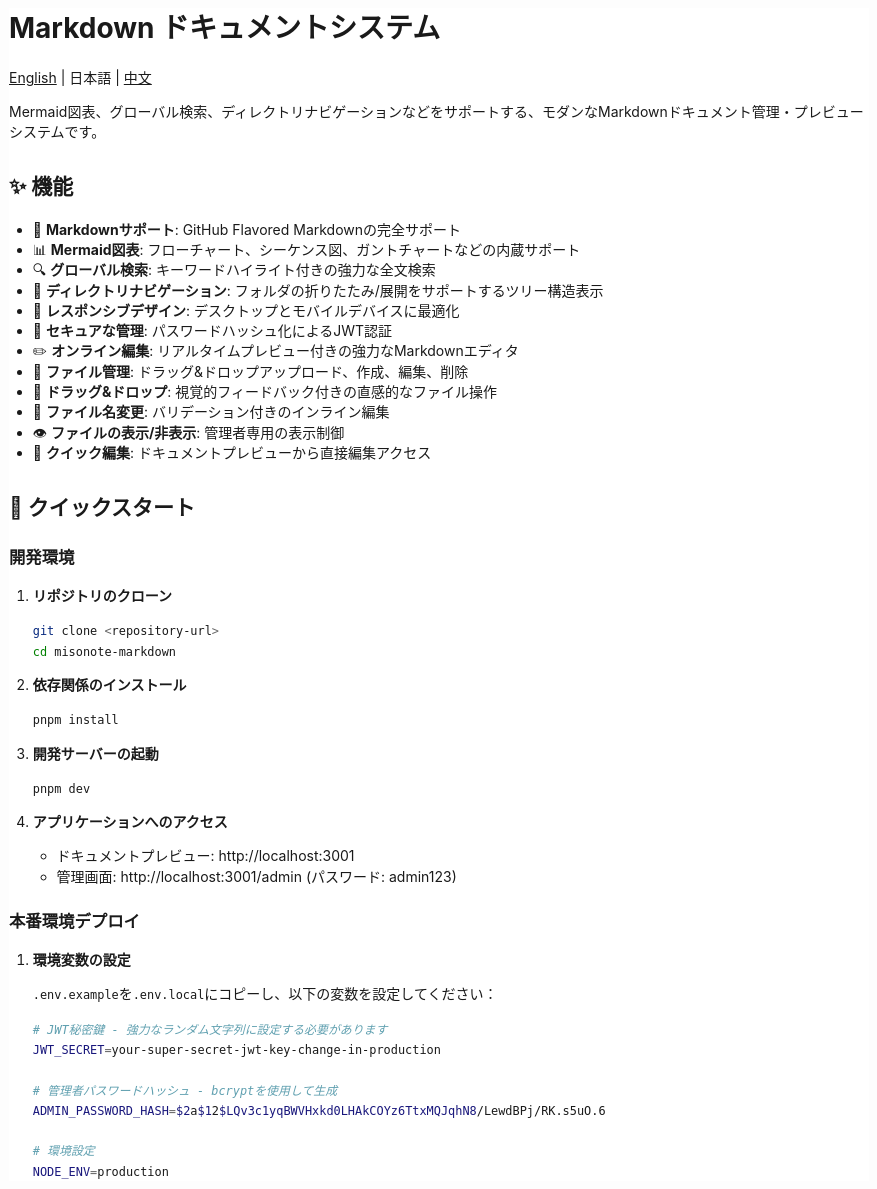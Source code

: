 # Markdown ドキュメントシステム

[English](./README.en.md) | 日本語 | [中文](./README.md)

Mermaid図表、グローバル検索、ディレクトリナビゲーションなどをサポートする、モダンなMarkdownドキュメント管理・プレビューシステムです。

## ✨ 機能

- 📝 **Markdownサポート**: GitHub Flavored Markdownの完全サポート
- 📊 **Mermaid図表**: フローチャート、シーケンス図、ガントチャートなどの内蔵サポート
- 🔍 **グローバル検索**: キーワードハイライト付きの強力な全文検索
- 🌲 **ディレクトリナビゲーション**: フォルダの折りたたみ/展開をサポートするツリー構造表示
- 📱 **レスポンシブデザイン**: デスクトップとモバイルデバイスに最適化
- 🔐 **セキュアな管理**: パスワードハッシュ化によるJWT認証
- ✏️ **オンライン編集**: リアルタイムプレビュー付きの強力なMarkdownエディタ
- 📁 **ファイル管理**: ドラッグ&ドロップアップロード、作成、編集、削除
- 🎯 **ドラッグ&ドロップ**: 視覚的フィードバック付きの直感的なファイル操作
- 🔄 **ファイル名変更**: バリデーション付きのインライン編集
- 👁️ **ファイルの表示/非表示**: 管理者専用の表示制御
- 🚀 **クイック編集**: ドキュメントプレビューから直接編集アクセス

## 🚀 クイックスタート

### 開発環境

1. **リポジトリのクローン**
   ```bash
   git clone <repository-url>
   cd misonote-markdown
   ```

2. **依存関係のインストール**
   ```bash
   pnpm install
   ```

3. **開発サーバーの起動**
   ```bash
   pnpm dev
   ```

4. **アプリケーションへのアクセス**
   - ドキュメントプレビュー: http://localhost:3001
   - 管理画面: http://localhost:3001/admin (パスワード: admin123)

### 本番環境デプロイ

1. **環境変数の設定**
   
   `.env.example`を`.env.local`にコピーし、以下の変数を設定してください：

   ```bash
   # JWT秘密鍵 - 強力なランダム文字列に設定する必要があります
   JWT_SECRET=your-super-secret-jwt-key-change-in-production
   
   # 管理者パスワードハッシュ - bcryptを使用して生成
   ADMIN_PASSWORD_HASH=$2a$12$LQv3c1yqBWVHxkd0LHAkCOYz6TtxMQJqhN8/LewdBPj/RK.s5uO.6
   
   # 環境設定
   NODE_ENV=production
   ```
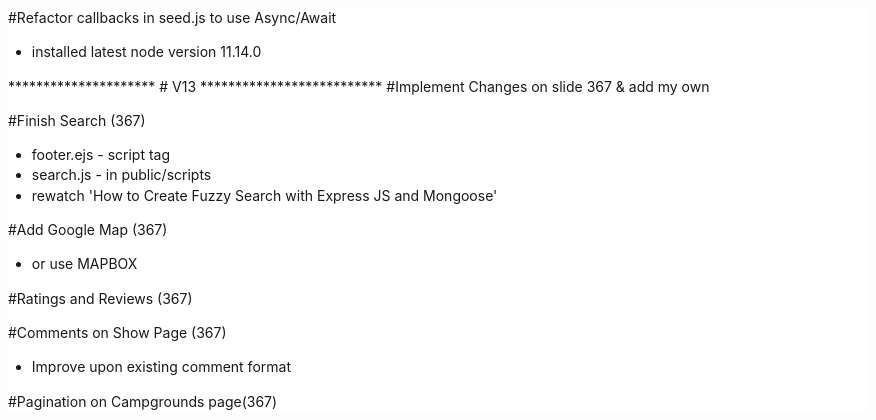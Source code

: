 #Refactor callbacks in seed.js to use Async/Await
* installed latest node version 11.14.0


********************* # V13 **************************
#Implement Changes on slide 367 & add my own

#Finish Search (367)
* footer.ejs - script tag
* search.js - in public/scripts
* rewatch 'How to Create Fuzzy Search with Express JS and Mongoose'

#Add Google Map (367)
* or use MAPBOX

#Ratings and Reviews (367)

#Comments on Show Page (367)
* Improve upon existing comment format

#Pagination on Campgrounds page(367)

## ACTIVITY
Look above for the line that contains "# Markdown ドキュメントシステム". Starting there, transcribe every line exactly until you have copied the line that contains "- 🔍 **グローバル検索**: キーワードハイライト付きの強力な全文検索".

## EXERCISE RESULT
: # Markdown ドキュメントシステム

[English](./README.en.md) | 日本語 | [中文](./README.md)

Mermaid図表、グローバル検索、ディレクトリナビゲーションなどをサポートする、モダンなMarkdownドキュメント管理・プレビューシステムです。

## ✨ 機能

- 📝 **Markdownサポート**: GitHub Flavored Markdownの完全サポート
- 📊 **Mermaid図表**: フローチャート、シーケンス図、ガントチャートなどの内蔵サポート
- 🔍 **グローバル検索**: キーワードハイライト付きの強力な全文検索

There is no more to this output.